Specialization beats generalism. Art majors who develop deep expertise in one area (UX, motion design, brand identity, packaging) earn more than those who stay broad. Generalist designers are easier to find and replace, which suppresses wages.
Technical skills create salary premiums. Art majors who learn Figma, After Effects, or front-end code (HTML/CSS) earn meaningfully more than those who only know traditional Adobe tools. The combination of aesthetic judgment and technical execution is rare and valuable.
Industry switching is underrated. An art major who spends three years in agency work and then moves to a tech company can see a 25 to 40 percent salary increase in the same role. Many art majors stay in their first industry out of inertia rather than strategy.
Negotiation matters more than you think. Art majors consistently under-negotiate compared to business and engineering graduates. If you are not sure how to evaluate a job offer, look at our guide on how to choose a college major for frameworks on weighing financial outcomes against other factors.
The fastest salary boost most art majors can get: learn basic data visualization or presentation design. Companies pay a premium for designers who can make data look good, and most art programs do not teach this skill. A weekend course in Tableau or D3.js can add $5,000 to $10,000 to your annual salary.

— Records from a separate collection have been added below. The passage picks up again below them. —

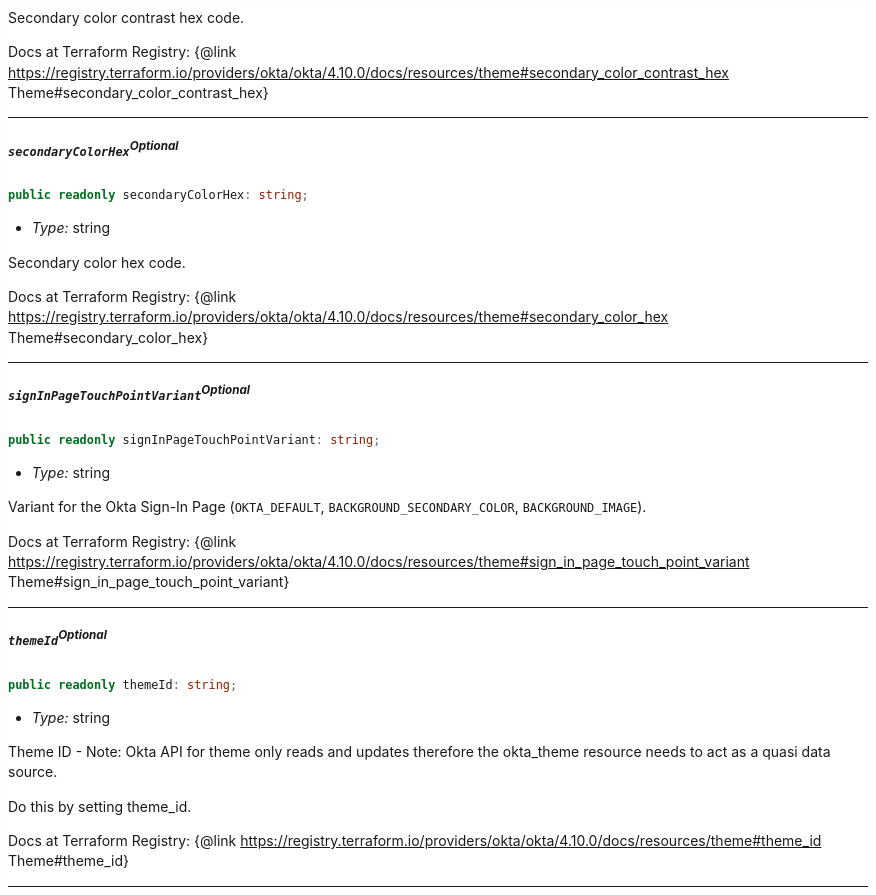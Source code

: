 Secondary color contrast hex code.

Docs at Terraform Registry: {@link https://registry.terraform.io/providers/okta/okta/4.10.0/docs/resources/theme#secondary_color_contrast_hex Theme#secondary_color_contrast_hex}

---

##### `secondaryColorHex`<sup>Optional</sup> <a name="secondaryColorHex" id="@cdktf/provider-okta.theme.ThemeConfig.property.secondaryColorHex"></a>

```typescript
public readonly secondaryColorHex: string;
```

- *Type:* string

Secondary color hex code.

Docs at Terraform Registry: {@link https://registry.terraform.io/providers/okta/okta/4.10.0/docs/resources/theme#secondary_color_hex Theme#secondary_color_hex}

---

##### `signInPageTouchPointVariant`<sup>Optional</sup> <a name="signInPageTouchPointVariant" id="@cdktf/provider-okta.theme.ThemeConfig.property.signInPageTouchPointVariant"></a>

```typescript
public readonly signInPageTouchPointVariant: string;
```

- *Type:* string

Variant for the Okta Sign-In Page (`OKTA_DEFAULT`, `BACKGROUND_SECONDARY_COLOR`, `BACKGROUND_IMAGE`).

Docs at Terraform Registry: {@link https://registry.terraform.io/providers/okta/okta/4.10.0/docs/resources/theme#sign_in_page_touch_point_variant Theme#sign_in_page_touch_point_variant}

---

##### `themeId`<sup>Optional</sup> <a name="themeId" id="@cdktf/provider-okta.theme.ThemeConfig.property.themeId"></a>

```typescript
public readonly themeId: string;
```

- *Type:* string

Theme ID - Note: Okta API for theme only reads and updates therefore the okta_theme resource needs to act as a quasi data source.

Do this by setting theme_id.

Docs at Terraform Registry: {@link https://registry.terraform.io/providers/okta/okta/4.10.0/docs/resources/theme#theme_id Theme#theme_id}

---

Graduate school is worth it for art majors only in specific circumstances. An MFA is required for tenure-track teaching positions and can help with gallery representation, but it does not reliably increase salary in corporate design roles. A master's in UX or HCI (human-computer interaction) has a clearer ROI if corporate design is your goal.
Certifications in UX design (Google UX Design Certificate, Nielsen Norman Group certification) offer faster salary returns than a master's degree for most corporate-track art majors. They cost less and take months instead of years.
FAQ
How much do art majors make right out of college?

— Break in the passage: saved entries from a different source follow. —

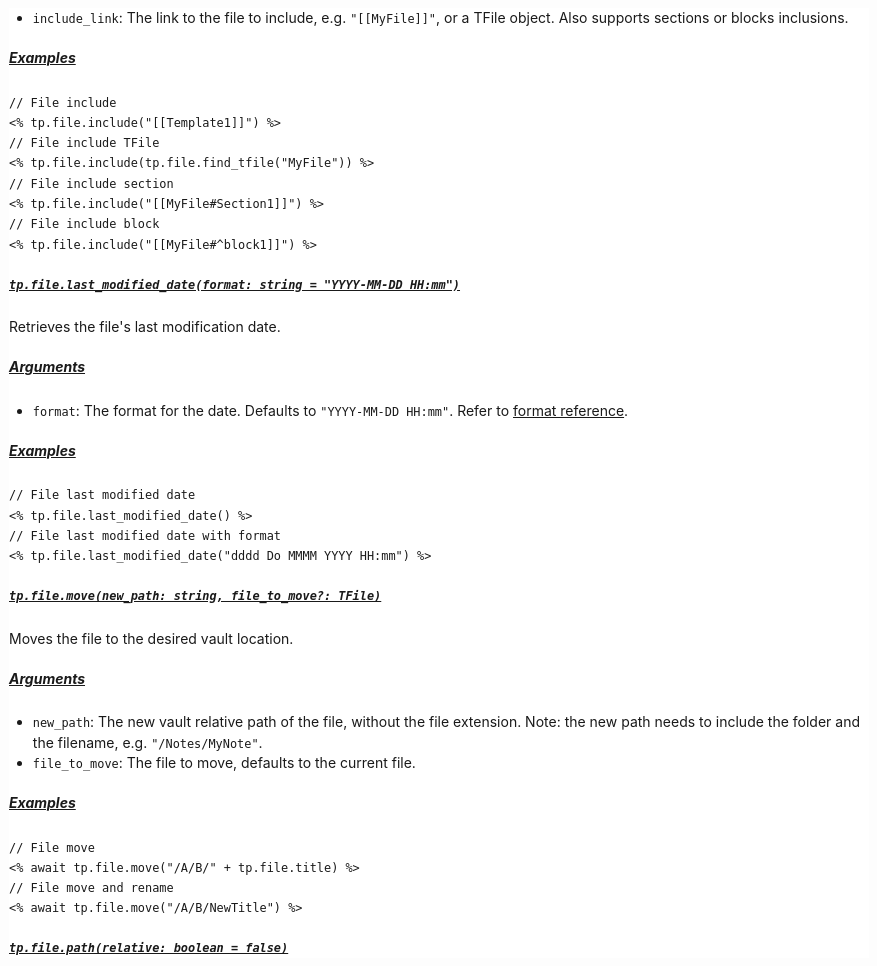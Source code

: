- `include_link`: The link to the file to include, e.g. `"[[MyFile]]"`, or a TFile object. Also supports sections or blocks inclusions.

##### [Examples](#examples-8)

```
// File include
<% tp.file.include("[[Template1]]") %>
// File include TFile
<% tp.file.include(tp.file.find_tfile("MyFile")) %>
// File include section
<% tp.file.include("[[MyFile#Section1]]") %>
// File include block
<% tp.file.include("[[MyFile#^block1]]") %>
```

##### [`tp.file.last_modified_date(format: string = "YYYY-MM-DD HH:mm")`](#tpfilelast_modified_dateformat-string--yyyy-mm-dd-hhmm)

Retrieves the file's last modification date.

##### [Arguments](#arguments-8)

- `format`: The format for the date. Defaults to `"YYYY-MM-DD HH:mm"`. Refer to [format reference](https://momentjs.com/docs/#/displaying/format/).

##### [Examples](#examples-9)

```
// File last modified date
<% tp.file.last_modified_date() %>
// File last modified date with format
<% tp.file.last_modified_date("dddd Do MMMM YYYY HH:mm") %>
```

##### [`tp.file.move(new_path: string, file_to_move?: TFile)`](#tpfilemovenew_path-string-file_to_move-tfile)

Moves the file to the desired vault location.

##### [Arguments](#arguments-9)

- `new_path`: The new vault relative path of the file, without the file extension. Note: the new path needs to include the folder and the filename, e.g. `"/Notes/MyNote"`.
- `file_to_move`: The file to move, defaults to the current file.

##### [Examples](#examples-10)

```
// File move
<% await tp.file.move("/A/B/" + tp.file.title) %>
// File move and rename
<% await tp.file.move("/A/B/NewTitle") %>
```

##### [`tp.file.path(relative: boolean = false)`](#tpfilepathrelative-boolean--false)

Entry-level salaries for art majors vary dramatically by role. Graphic designers start around $38,000 to $45,000, while UX and digital designers start between $55,000 and $70,000. Gallery and museum entry-level roles pay $28,000 to $35,000 in most markets.
Is an art degree worth it financially?
It depends on your career path. Art majors who target corporate design, UX, or art direction roles can earn salaries comparable to business majors. Those who stay in traditional gallery or studio practice face much tighter financial realities, especially in the first decade. See our full analysis on whether an art degree is worth it.
What is the highest-paying job for art majors?
Art directors earn a median of $106,500 per year, with top earners above $200,0001. Creative directors at major brands can earn even more. UX and product designers at technology companies also consistently earn six figures at the mid-career level.
Do art majors need a master's degree to earn good money?
No. Corporate design roles, UX positions, and agency careers value portfolios and demonstrated skills over advanced degrees. An MFA is primarily useful for those pursuing tenure-track teaching or serious gallery careers. UX certifications offer a faster path to salary increases for most art majors.
How does location affect art major salaries?
Significantly. Art and design roles in San Francisco, New York, and Seattle pay 30 to 50 percent above the national median, though cost of living offsets much of the gain. Remote work has made geographic arbitrage possible, allowing designers to earn coastal salaries while living in lower-cost cities.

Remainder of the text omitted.